Whenever the new Siri finally launches, it’s going to be the most privacy-respecting AI chatbot out there, with an additional privacy feature reported yesterday.
We already knew that Apple’s agreement with Google will mean that Siri is not allowed to be used to train the Gemini model, and Bloomberg is now reporting an option to automatically delete our Siri conversations …
While the new Siri will be powered by Google’s Gemini, it won’t be running on Google servers. Apple has said that it will instead run AI functions on-device wherever possible and the Gemini model on its own Private Cloud Compute servers where required. Outgoing CEO Tim Cook said at the time:
“We believe that we can unlock a lot of experiences and innovate in a key way due to the collaboration. We’ll continue to run on the device and run in Private Cloud Compute, and maintain our industry-leading privacy standards in doing so.“
Yesterday’s report says that the new Siri app will offer us the option of having our chats automatically deleted afterwards.
Another privacy win with the new Siri app will be auto-deleting conversation history. On the Messages app, you can set your conversation history to automatically delete after 30 days or a year, or leave them indefinitely. The same options will exist in the new Siri app.
That sounds good, and I do think it’s a positive thing that the option will be available – but I won’t be enabling it myself. That’s because AI chatbots learn from the history of all our chats, and that context can be extremely useful in our future interactions.
Claude is my current AI of choice, and I’ve trained it both explicitly and implicitly to reflect my own preferences.
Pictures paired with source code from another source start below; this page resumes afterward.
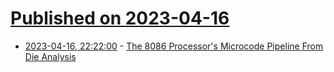 # [Published on 2023-04-16](index.md)

* [2023-04-16, 22:22:00](https://soylentnews.org/article.pl?sid=23/04/15/1843225&from=rss) - [The 8086 Processor's Microcode Pipeline From Die Analysis](https://soylentnews.org/article.pl?sid=23/04/15/1843225&from=rss)
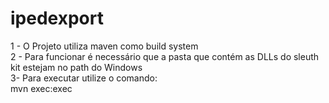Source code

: # ipedexport

1 - O Projeto utiliza maven como build system  
2 - Para funcionar é necessário que a pasta que contém as DLLs do sleuth kit estejam no path do Windows  
3- Para executar utilize o comando:  
   mvn exec:exec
I’ve given it a number of standing instructions – for example, to be succinct, to use bullet points wherever possible, to avoid flowery language, to refrain from sycophancy, and to always include links to its sources of factual information. Additionally, when it answers a question in a style I like, I give it feedback on this and it has definitely learned from this practice.
There have been other examples when Claude has used contextual knowledge it has about me in order to tailor its responses. These aren’t things I’ve explicitly told it, but rather information it has gleaned from previous questions I have asked and from web searches it has carried out in response to my queries. There have been a good number of occasions on which Claude has intelligently used context like this when answering my questions.
For this reason, I won’t be automatically deleting any of my Siri chats. There’s always the option to manually delete individual chats if you have concerns about Siri retaining sensitive data from particular sessions. I’ve also done this for chat sessions used when I’m assisting a friend with something, and I don’t want it to get confused by thinking that context relates to me.